Tylko że to dokładnie to samo, co stwierdzenie o mini, która prowokuje gwałty. Pani posłanka udaje, że przemoc nie może dotknąć bez powodu – a jak powodu nie ma, to można go sobie wymyślić. Że jak nastolatek ma problemy, to na pewno przez „gejostwo, z którym się obnosi”, przez „pedalską grzywkę” albo przez bluzę z czaszką, która tak bardzo prowokuje do pobicia czy podtopienia w kiblu, tak bardzo razi, tak wwierca się w mózg sprawców, że w sumie – no, trudno się chłopakom swojakom dziwić, że pękli – tak się uparcie prosił. Jakby się nie prosił, to by nie oberwał.

Ciekawe, co powiedziałaby rodzicom 14-letniej Ani z Gdańska, która powiesiła się po tym, jak koledzy z klasy rozebrali i molestowali ją w akcie zemsty za to, że nie chciała „chodzić” z jednym z nich? Czy to też przez „terror gender”? Czy może Ania sprowokowała „końskie zaloty” bo była z gatunku tych „ladacznic”? Czy swoją urodą prowokowała również 16-letnia Dagmara Przybysz, która powiesiła się w szkolnej toalecie w Kornwalii? Przedtem nikt nie reagował na to, że była gnębiona przez koleżanki do tego stopnia, iż w trakcie lekcji zrobiła sobie krzywdę, uderzając pięścią w ścianę. 15-letni Mikołaj z Puszczykowa, który udusił się foliową reklamówką, nie był homoseksualistą. Nie nosił nawet „rurek”. Był po prostu rudy. 13-letnia Wiktoria z Giżycka, która wyskoczyła z okna, słyszała z kolei, że jest „kujonką”, której ojciec „spierdolił od matki”.

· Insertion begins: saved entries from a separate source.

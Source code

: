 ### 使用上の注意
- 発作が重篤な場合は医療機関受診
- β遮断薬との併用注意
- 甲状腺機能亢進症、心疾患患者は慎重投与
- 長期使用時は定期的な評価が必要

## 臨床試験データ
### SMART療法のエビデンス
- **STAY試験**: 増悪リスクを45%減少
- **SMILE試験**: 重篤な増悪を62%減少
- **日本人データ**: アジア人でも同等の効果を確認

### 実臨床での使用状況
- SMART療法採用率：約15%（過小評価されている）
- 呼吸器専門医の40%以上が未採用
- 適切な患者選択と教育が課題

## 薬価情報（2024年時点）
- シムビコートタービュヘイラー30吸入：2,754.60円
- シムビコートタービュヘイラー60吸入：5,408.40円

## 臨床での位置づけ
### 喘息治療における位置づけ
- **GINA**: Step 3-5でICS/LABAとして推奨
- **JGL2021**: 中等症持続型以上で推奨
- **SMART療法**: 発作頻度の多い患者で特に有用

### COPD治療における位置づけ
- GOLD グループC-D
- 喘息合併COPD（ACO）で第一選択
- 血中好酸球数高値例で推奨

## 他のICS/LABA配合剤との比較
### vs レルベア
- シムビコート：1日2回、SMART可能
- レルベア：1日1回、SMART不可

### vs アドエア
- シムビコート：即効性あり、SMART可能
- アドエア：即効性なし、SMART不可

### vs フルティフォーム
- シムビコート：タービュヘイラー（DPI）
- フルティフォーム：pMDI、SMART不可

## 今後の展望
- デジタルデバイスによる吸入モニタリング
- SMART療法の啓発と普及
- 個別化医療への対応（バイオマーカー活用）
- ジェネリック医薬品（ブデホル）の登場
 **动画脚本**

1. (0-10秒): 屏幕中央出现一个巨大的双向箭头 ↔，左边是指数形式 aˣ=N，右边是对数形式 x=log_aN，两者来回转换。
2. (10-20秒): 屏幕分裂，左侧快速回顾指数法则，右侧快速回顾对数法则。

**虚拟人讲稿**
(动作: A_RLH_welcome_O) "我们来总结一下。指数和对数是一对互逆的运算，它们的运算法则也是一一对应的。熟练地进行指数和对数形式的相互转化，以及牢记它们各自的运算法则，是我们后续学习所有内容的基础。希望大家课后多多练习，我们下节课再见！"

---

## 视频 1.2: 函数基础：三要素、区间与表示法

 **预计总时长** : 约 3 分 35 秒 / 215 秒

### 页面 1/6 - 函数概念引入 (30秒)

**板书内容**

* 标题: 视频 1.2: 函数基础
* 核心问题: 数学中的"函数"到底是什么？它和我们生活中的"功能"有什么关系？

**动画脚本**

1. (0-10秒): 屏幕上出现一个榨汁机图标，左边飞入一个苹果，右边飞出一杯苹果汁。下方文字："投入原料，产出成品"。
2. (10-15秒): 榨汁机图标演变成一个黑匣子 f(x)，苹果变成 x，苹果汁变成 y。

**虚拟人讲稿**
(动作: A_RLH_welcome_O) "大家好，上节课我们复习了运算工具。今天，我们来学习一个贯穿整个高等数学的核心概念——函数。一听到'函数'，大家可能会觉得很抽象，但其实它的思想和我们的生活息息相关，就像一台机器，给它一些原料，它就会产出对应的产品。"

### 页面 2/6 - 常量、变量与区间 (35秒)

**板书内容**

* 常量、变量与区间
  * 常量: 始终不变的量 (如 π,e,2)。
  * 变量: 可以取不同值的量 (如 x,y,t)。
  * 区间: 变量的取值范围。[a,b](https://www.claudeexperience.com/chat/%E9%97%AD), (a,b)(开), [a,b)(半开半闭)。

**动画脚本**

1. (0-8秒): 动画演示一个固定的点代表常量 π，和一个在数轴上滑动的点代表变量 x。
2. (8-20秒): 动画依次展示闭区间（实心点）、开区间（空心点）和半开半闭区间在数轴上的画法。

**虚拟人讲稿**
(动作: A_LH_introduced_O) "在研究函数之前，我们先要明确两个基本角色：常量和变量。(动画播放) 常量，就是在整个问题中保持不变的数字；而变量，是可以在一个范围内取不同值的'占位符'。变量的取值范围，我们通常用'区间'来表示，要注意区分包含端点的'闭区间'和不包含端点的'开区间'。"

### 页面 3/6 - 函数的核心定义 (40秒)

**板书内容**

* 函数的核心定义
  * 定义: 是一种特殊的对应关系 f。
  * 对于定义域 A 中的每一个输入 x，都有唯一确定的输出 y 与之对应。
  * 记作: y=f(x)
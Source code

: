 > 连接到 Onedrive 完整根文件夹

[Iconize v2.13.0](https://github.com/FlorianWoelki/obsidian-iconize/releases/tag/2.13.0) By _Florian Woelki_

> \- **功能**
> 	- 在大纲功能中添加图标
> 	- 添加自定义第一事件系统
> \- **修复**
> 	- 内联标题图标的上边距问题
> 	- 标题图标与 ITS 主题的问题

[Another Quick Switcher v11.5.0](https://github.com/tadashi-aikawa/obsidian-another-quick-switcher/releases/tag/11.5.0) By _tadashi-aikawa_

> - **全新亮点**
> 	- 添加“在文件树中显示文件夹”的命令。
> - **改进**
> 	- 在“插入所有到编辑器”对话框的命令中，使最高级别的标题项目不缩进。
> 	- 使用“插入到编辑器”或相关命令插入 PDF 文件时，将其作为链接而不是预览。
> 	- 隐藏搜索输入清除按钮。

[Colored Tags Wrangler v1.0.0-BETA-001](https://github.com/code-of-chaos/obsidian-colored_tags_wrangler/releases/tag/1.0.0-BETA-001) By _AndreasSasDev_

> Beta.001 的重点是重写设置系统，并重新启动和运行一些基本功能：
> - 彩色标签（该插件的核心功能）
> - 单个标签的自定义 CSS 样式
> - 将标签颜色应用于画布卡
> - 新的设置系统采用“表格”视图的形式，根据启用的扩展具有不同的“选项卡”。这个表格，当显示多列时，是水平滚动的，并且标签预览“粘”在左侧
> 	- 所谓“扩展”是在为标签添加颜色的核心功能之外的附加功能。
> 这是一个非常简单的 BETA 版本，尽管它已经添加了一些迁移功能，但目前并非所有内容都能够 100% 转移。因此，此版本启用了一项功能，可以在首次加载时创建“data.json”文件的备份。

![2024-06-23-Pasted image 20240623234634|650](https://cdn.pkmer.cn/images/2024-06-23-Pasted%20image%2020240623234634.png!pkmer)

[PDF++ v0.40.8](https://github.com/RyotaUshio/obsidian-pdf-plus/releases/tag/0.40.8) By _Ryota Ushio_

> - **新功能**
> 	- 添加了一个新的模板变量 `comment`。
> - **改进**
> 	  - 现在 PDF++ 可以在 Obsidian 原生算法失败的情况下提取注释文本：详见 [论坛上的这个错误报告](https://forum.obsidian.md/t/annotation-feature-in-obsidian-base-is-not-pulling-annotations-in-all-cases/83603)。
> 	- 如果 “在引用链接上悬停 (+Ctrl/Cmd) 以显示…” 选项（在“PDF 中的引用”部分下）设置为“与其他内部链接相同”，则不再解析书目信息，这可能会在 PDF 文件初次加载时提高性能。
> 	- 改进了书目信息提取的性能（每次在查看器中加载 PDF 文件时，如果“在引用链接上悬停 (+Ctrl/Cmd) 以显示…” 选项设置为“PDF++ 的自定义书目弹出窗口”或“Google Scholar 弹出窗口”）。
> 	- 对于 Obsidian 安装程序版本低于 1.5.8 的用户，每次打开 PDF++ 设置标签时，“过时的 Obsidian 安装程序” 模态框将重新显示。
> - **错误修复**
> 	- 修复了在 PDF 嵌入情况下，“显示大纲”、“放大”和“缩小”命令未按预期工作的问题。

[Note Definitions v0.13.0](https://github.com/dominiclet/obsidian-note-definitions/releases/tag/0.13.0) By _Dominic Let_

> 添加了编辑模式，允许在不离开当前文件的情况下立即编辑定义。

Krystyna Pawłowicz stosuje logikę, wedle której im bardziej się wyróżniasz, tym większą agresję prowokujesz. Tylko że ta reguła, bezpieczna konserwatywna banieczka, nie opisuje świata tak, jak on naprawdę wygląda. Wszystkie te dzieci, łącznie z 14-letnim Kacprem, mogły żyć. Nie żyją, bo padły ofiarą innych, o grubszej skórze, z którymi nikt nie rozmawiał o szacunku. Którym nikt nie wytłumaczył, że hejt, czyjaś krzywda jest złem, a nie świetną zabawą. Że nie mamy prawa bić i gnębić nikogo.

Z dziećmi nie należy rozmawiać o tym, do jakiego stopnia mają prawo się wyróżniać, a do jakiego nie. Należy uczyć je zdecydowanej reakcji, kiedy są świadkami przemocy lub jej doświadczają.

Dorosłym czasem trzeba przypomnieć, że w ich szkołach też gnębiono – za oprawki okularów, dobre stopnie z matmy czy niemodne stroje. Często albo o tym zapominają, albo skąpią swoim dzieciom wsparcia, chcąc je „zahartować”. Wychodzą z założenia, że skoro oni jakoś przeszli tę „szkołę życia”, to przejdzie ją każdy. Dziś sposobów na dręczenie jest sto razy więcej. Dostarcza ich technologia. O tym trzeba rozmawiać, nie o dopuszczalnej szerokości nogawek.

Komentarze

Redakcja nie zgadza się na żadne komentarze zawierające nienawistne treści. Jeśli zauważysz takie treści, powiadom nas o tym.
  1. polityczne matoły dają przykład jak można kłamać poniżać kraść pić mordować itp. a w tym wtórują media dużą rolę odgrywa kłamliwy materiał szkolny , dzieci i młodzież wchłaniają to wszystko jak gąbka a potem – czym skórka za młodu ……………… krótko mówiąc mamy nowe szeregi bandytów złodziei i polityków pozdrawiam

  2. pytanie jest inne: jak nauczyc dzieciaki „grubej skory”? bo zycie tez sie z nimi cackac nie bedzie.

    1. o jakiej skórze mówisz, prawicowcom potrzebni są następcy do zwalczania brzydkich komuchów

    2. Hej o ile życie nie pośle kogoś do więzienia, to z tak okrutna przemocą jak w szkole już się raczej nie zetknie.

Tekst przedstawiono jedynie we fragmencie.